**Task details:**
Set down the entries exactly as they appear, apart from the images, which stay out.

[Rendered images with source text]
▬▬▬▬▬▬▬▬▬▬

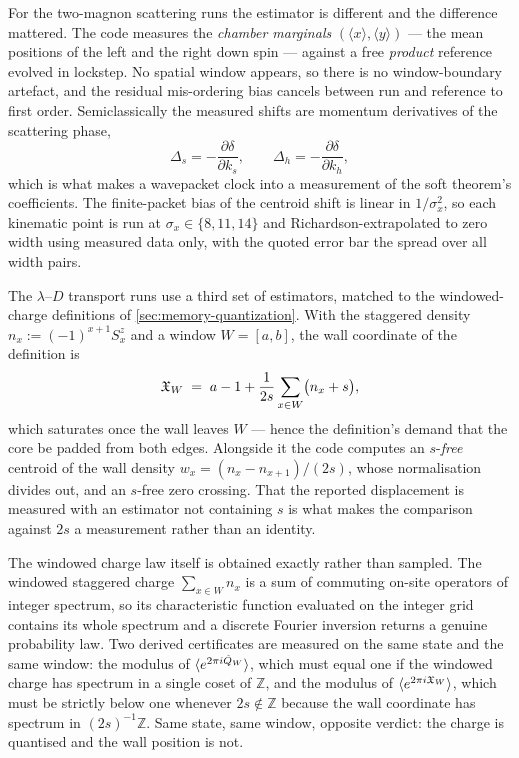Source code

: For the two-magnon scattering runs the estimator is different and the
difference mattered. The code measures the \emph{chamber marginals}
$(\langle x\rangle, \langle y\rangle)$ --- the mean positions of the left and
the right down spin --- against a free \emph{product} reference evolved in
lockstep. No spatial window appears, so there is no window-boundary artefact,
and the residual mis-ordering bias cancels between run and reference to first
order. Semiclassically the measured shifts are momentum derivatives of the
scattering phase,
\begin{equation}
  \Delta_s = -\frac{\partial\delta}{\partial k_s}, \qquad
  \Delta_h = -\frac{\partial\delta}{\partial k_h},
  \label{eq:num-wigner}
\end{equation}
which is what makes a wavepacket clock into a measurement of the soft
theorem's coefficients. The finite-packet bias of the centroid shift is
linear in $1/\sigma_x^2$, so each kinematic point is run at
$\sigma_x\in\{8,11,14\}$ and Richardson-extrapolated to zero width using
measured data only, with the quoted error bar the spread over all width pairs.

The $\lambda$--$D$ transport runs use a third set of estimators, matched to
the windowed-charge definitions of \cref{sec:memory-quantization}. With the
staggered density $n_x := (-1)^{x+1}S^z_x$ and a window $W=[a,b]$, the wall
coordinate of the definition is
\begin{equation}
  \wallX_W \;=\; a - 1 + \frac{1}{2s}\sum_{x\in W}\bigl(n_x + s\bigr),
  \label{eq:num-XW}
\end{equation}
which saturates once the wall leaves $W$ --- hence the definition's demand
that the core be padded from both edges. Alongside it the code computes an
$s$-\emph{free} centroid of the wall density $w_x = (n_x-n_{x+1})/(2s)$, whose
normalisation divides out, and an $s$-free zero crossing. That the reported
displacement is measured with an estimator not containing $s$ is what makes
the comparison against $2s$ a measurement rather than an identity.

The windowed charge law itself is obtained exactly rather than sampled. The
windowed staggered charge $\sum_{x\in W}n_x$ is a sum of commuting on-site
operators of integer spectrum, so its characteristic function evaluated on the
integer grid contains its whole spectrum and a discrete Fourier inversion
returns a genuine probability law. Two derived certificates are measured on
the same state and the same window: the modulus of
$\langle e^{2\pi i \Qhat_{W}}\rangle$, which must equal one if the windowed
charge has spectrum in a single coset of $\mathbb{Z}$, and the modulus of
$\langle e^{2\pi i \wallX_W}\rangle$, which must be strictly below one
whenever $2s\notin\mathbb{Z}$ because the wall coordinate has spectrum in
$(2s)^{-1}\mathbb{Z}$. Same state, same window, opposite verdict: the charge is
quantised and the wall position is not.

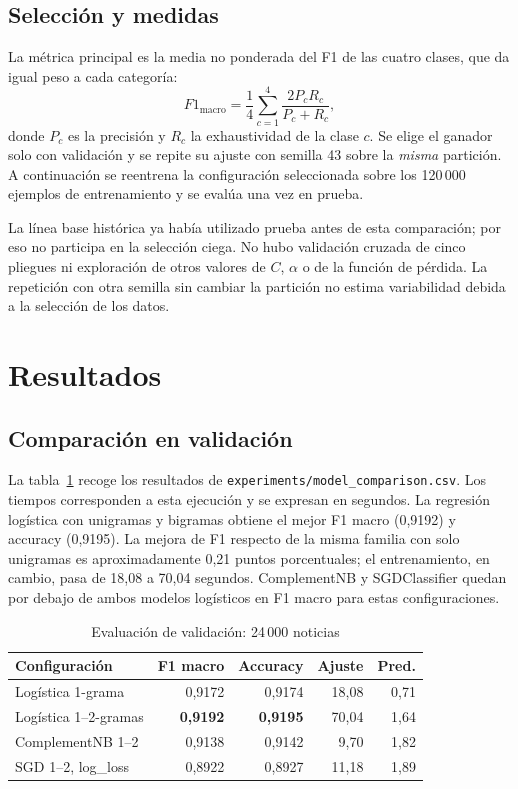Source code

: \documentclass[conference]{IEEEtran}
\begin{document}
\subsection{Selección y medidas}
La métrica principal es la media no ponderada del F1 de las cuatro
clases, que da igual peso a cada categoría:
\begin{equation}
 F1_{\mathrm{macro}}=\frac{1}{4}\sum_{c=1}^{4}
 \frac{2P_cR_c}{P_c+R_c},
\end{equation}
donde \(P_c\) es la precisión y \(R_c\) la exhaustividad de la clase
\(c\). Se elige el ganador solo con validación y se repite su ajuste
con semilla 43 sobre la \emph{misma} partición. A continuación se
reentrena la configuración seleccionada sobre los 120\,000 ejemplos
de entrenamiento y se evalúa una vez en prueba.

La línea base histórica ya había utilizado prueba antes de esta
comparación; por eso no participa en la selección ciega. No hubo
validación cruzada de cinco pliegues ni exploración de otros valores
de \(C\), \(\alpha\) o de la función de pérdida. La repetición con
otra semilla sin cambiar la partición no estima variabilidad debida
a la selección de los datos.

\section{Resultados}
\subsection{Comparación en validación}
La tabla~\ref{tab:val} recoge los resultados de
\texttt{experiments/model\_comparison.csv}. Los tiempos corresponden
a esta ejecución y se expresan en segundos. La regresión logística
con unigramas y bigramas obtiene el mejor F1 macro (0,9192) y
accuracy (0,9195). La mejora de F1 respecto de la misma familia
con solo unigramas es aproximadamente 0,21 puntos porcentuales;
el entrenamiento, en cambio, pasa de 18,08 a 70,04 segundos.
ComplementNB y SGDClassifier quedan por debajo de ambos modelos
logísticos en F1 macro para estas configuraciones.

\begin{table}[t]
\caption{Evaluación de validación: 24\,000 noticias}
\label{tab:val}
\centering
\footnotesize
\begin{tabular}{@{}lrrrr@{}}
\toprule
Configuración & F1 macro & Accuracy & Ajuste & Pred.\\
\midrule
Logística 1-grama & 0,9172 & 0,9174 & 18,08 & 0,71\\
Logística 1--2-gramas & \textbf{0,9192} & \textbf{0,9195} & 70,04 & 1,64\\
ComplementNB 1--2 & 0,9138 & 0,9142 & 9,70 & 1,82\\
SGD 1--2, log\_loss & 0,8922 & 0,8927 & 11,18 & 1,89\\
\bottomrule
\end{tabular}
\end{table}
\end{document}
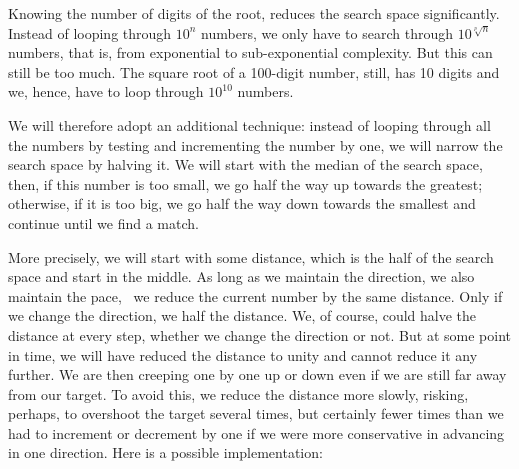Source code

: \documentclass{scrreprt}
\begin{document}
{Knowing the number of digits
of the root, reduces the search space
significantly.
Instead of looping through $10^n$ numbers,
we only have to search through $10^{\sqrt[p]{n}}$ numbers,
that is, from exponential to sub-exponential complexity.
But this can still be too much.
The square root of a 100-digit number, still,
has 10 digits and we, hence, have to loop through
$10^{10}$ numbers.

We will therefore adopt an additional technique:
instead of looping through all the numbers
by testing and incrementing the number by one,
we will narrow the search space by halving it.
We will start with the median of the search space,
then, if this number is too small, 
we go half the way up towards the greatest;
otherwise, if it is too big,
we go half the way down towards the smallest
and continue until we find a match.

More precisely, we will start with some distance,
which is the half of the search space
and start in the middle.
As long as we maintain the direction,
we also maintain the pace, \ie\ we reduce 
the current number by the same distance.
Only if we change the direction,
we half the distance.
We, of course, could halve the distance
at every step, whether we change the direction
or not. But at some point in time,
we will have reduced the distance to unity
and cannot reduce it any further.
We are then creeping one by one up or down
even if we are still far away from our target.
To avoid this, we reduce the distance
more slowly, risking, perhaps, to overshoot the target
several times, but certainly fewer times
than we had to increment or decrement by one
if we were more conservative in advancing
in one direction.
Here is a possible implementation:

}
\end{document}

▬▬▬▬▬▬▬▬▬▬

**Exercise answer:**
Source code

: For the two-magnon scattering runs the estimator is different and the
difference mattered. The code measures the \emph{chamber marginals}
$(\langle x\rangle, \langle y\rangle)$ --- the mean positions of the left and
the right down spin --- against a free \emph{product} reference evolved in
lockstep. No spatial window appears, so there is no window-boundary artefact,
and the residual mis-ordering bias cancels between run and reference to first
order. Semiclassically the measured shifts are momentum derivatives of the
scattering phase,
\begin{equation}
  \Delta_s = -\frac{\partial\delta}{\partial k_s}, \qquad
  \Delta_h = -\frac{\partial\delta}{\partial k_h},
  \label{eq:num-wigner}
\end{equation}
which is what makes a wavepacket clock into a measurement of the soft
theorem's coefficients. The finite-packet bias of the centroid shift is
linear in $1/\sigma_x^2$, so each kinematic point is run at
$\sigma_x\in\{8,11,14\}$ and Richardson-extrapolated to zero width using
measured data only, with the quoted error bar the spread over all width pairs.

The $\lambda$--$D$ transport runs use a third set of estimators, matched to
the windowed-charge definitions of \cref{sec:memory-quantization}. With the
staggered density $n_x := (-1)^{x+1}S^z_x$ and a window $W=[a,b]$, the wall
coordinate of the definition is
\begin{equation}
  \wallX_W \;=\; a - 1 + \frac{1}{2s}\sum_{x\in W}\bigl(n_x + s\bigr),
  \label{eq:num-XW}
\end{equation}
which saturates once the wall leaves $W$ --- hence the definition's demand
that the core be padded from both edges. Alongside it the code computes an
$s$-\emph{free} centroid of the wall density $w_x = (n_x-n_{x+1})/(2s)$, whose
normalisation divides out, and an $s$-free zero crossing. That the reported
displacement is measured with an estimator not containing $s$ is what makes
the comparison against $2s$ a measurement rather than an identity.

The windowed charge law itself is obtained exactly rather than sampled. The
windowed staggered charge $\sum_{x\in W}n_x$ is a sum of commuting on-site
operators of integer spectrum, so its characteristic function evaluated on the
integer grid contains its whole spectrum and a discrete Fourier inversion
returns a genuine probability law. Two derived certificates are measured on
the same state and the same window: the modulus of
$\langle e^{2\pi i \Qhat_{W}}\rangle$, which must equal one if the windowed
charge has spectrum in a single coset of $\mathbb{Z}$, and the modulus of
$\langle e^{2\pi i \wallX_W}\rangle$, which must be strictly below one
whenever $2s\notin\mathbb{Z}$ because the wall coordinate has spectrum in
$(2s)^{-1}\mathbb{Z}$. Same state, same window, opposite verdict: the charge is
quantised and the wall position is not.

Source code

: \documentclass[conference]{IEEEtran}
\begin{document}
\subsection{Selección y medidas}
La métrica principal es la media no ponderada del F1 de las cuatro
clases, que da igual peso a cada categoría:
\begin{equation}
 F1_{\mathrm{macro}}=\frac{1}{4}\sum_{c=1}^{4}
 \frac{2P_cR_c}{P_c+R_c},
\end{equation}
donde \(P_c\) es la precisión y \(R_c\) la exhaustividad de la clase
\(c\). Se elige el ganador solo con validación y se repite su ajuste
con semilla 43 sobre la \emph{misma} partición. A continuación se
reentrena la configuración seleccionada sobre los 120\,000 ejemplos
de entrenamiento y se evalúa una vez en prueba.

La línea base histórica ya había utilizado prueba antes de esta
comparación; por eso no participa en la selección ciega. No hubo
validación cruzada de cinco pliegues ni exploración de otros valores
de \(C\), \(\alpha\) o de la función de pérdida. La repetición con
otra semilla sin cambiar la partición no estima variabilidad debida
a la selección de los datos.

\section{Resultados}
\subsection{Comparación en validación}
La tabla~\ref{tab:val} recoge los resultados de
\texttt{experiments/model\_comparison.csv}. Los tiempos corresponden
a esta ejecución y se expresan en segundos. La regresión logística
con unigramas y bigramas obtiene el mejor F1 macro (0,9192) y
accuracy (0,9195). La mejora de F1 respecto de la misma familia
con solo unigramas es aproximadamente 0,21 puntos porcentuales;
el entrenamiento, en cambio, pasa de 18,08 a 70,04 segundos.
ComplementNB y SGDClassifier quedan por debajo de ambos modelos
logísticos en F1 macro para estas configuraciones.

\begin{table}[t]
\caption{Evaluación de validación: 24\,000 noticias}
\label{tab:val}
\centering
\footnotesize
\begin{tabular}{@{}lrrrr@{}}
\toprule
Configuración & F1 macro & Accuracy & Ajuste & Pred.\\
\midrule
Logística 1-grama & 0,9172 & 0,9174 & 18,08 & 0,71\\
Logística 1--2-gramas & \textbf{0,9192} & \textbf{0,9195} & 70,04 & 1,64\\
ComplementNB 1--2 & 0,9138 & 0,9142 & 9,70 & 1,82\\
SGD 1--2, log\_loss & 0,8922 & 0,8927 & 11,18 & 1,89\\
\bottomrule
\end{tabular}
\end{table}
\end{document}
Source code

: \documentclass{scrreprt}
\begin{document}
{Knowing the number of digits
of the root, reduces the search space
significantly.
Instead of looping through $10^n$ numbers,
we only have to search through $10^{\sqrt[p]{n}}$ numbers,
that is, from exponential to sub-exponential complexity.
But this can still be too much.
The square root of a 100-digit number, still,
has 10 digits and we, hence, have to loop through
$10^{10}$ numbers.

We will therefore adopt an additional technique:
instead of looping through all the numbers
by testing and incrementing the number by one,
we will narrow the search space by halving it.
We will start with the median of the search space,
then, if this number is too small, 
we go half the way up towards the greatest;
otherwise, if it is too big,
we go half the way down towards the smallest
and continue until we find a match.

More precisely, we will start with some distance,
which is the half of the search space
and start in the middle.
As long as we maintain the direction,
we also maintain the pace, \ie\ we reduce 
the current number by the same distance.
Only if we change the direction,
we half the distance.
We, of course, could halve the distance
at every step, whether we change the direction
or not. But at some point in time,
we will have reduced the distance to unity
and cannot reduce it any further.
We are then creeping one by one up or down
even if we are still far away from our target.
To avoid this, we reduce the distance
more slowly, risking, perhaps, to overshoot the target
several times, but certainly fewer times
than we had to increment or decrement by one
if we were more conservative in advancing
in one direction.
Here is a possible implementation:

}
\end{document}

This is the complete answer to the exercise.